### Exercise description
Filter the data below, keeping only lines that contain "save".

Dataset items:

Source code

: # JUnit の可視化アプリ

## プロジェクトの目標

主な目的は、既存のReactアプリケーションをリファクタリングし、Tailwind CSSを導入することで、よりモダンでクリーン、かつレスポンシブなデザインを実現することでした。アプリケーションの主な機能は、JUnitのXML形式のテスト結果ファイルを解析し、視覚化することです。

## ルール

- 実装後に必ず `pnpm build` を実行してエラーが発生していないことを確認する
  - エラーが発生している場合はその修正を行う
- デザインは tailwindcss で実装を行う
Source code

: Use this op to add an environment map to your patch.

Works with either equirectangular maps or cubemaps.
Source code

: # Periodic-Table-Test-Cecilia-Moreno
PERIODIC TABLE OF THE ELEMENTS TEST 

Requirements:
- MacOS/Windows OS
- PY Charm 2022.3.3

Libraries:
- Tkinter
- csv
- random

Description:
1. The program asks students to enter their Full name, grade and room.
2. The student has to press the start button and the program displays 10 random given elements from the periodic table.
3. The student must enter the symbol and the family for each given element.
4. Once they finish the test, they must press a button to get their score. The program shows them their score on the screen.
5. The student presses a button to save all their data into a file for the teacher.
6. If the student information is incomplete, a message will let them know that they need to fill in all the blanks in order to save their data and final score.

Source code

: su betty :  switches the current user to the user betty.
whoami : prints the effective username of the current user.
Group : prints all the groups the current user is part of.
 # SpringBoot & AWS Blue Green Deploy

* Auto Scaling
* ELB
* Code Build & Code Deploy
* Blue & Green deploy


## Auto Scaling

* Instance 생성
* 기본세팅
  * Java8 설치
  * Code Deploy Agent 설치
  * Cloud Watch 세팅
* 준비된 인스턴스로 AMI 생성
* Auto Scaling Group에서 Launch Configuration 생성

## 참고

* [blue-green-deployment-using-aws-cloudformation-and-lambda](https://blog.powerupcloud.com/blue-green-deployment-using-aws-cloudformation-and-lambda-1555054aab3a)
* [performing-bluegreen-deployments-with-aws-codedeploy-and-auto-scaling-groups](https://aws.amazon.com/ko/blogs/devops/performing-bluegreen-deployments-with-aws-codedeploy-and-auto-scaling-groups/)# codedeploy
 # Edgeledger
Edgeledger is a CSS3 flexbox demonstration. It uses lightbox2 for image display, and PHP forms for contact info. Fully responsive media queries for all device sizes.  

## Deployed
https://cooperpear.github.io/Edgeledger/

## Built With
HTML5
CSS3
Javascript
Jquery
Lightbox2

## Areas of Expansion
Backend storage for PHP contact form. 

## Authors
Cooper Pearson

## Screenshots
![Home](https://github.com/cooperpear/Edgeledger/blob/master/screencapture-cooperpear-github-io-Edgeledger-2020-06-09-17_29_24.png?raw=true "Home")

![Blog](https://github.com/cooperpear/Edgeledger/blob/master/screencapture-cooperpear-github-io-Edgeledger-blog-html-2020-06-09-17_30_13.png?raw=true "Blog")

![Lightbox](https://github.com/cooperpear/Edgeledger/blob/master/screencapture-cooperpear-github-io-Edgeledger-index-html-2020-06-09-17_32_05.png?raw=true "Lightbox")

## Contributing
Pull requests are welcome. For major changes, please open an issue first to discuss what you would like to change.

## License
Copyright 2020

### Response for this exercise
5. The student presses a button to save all their data into a file for the teacher.
6. If the student information is incomplete, a message will let them know that they need to fill in all the blanks in order to save their data and final score.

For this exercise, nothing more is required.